Assignment => Please copy every line from the records below that contains the string "PLSS".

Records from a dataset
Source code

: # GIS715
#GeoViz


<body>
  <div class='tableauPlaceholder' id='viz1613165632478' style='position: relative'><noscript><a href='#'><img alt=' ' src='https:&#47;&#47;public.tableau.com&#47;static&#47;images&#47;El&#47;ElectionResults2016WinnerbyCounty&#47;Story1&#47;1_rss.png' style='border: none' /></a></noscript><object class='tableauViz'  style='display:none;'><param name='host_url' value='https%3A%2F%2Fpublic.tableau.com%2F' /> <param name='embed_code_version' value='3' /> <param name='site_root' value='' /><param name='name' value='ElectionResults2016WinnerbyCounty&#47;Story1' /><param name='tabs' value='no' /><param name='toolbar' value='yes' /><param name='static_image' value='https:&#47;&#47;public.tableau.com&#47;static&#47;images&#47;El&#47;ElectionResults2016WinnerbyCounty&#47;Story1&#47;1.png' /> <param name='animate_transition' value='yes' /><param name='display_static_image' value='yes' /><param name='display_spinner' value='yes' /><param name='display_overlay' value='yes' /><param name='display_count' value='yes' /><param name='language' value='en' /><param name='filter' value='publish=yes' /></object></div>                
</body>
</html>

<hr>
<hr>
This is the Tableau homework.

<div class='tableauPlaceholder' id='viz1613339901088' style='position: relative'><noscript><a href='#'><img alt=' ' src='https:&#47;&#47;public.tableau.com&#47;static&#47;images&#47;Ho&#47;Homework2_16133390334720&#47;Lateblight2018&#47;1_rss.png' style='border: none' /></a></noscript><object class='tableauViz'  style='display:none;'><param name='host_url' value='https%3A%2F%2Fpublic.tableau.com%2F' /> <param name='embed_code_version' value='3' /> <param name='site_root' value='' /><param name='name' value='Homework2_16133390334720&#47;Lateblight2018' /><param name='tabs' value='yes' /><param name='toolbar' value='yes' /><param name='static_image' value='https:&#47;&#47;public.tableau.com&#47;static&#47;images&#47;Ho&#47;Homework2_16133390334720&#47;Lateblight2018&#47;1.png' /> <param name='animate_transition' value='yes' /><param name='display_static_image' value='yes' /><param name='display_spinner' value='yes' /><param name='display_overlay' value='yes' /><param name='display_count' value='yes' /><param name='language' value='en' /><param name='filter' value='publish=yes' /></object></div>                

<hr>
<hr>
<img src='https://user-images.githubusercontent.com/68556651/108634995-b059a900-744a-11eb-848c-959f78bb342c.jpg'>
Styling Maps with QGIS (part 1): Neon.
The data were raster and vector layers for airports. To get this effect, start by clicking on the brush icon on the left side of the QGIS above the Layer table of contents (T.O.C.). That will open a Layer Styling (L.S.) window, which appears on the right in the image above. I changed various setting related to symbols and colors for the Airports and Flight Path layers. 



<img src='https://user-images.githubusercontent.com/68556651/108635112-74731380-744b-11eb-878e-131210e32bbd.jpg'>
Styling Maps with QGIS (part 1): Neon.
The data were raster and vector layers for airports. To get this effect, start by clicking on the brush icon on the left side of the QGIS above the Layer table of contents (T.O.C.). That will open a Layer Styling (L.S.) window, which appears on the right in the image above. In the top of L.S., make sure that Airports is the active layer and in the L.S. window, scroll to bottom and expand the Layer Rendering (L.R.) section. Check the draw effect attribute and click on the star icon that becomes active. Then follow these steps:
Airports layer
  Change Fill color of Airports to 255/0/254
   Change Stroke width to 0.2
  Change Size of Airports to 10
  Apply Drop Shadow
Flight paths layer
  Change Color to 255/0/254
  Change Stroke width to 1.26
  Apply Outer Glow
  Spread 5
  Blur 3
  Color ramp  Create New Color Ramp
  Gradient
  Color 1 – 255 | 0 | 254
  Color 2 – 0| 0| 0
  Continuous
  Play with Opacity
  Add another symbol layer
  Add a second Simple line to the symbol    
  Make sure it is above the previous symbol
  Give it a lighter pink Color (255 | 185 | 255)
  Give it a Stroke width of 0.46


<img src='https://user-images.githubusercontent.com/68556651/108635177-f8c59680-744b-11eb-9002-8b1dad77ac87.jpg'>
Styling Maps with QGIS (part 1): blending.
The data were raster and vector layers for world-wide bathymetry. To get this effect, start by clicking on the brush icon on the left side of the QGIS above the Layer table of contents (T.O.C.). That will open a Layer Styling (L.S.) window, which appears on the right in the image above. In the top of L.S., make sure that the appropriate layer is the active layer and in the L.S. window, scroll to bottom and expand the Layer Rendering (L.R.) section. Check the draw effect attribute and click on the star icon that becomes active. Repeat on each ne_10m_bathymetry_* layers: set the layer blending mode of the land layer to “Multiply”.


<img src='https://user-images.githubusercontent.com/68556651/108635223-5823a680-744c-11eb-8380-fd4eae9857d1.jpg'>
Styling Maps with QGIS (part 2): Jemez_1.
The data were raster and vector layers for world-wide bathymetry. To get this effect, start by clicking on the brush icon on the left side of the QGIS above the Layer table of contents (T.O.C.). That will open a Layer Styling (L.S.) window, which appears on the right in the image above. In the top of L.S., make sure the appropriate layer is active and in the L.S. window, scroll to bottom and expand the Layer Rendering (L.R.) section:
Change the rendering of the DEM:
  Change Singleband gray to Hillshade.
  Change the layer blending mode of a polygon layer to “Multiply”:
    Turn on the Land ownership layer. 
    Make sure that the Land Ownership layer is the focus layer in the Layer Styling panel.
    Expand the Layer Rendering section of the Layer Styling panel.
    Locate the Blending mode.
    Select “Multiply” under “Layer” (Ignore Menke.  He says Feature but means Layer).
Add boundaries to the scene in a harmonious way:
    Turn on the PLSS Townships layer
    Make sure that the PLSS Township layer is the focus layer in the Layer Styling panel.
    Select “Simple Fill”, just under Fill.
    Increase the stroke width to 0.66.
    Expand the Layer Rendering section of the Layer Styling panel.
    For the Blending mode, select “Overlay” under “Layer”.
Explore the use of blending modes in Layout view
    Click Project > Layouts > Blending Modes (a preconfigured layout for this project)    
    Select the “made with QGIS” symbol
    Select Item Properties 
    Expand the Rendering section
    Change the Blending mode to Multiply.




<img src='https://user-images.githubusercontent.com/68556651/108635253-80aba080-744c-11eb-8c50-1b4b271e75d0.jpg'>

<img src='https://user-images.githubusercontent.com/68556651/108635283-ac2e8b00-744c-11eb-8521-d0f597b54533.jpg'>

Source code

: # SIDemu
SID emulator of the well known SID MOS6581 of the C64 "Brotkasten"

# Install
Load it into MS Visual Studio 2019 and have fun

Result =>
    Turn on the PLSS Townships layer
    Make sure that the PLSS Township layer is the focus layer in the Layer Styling panel.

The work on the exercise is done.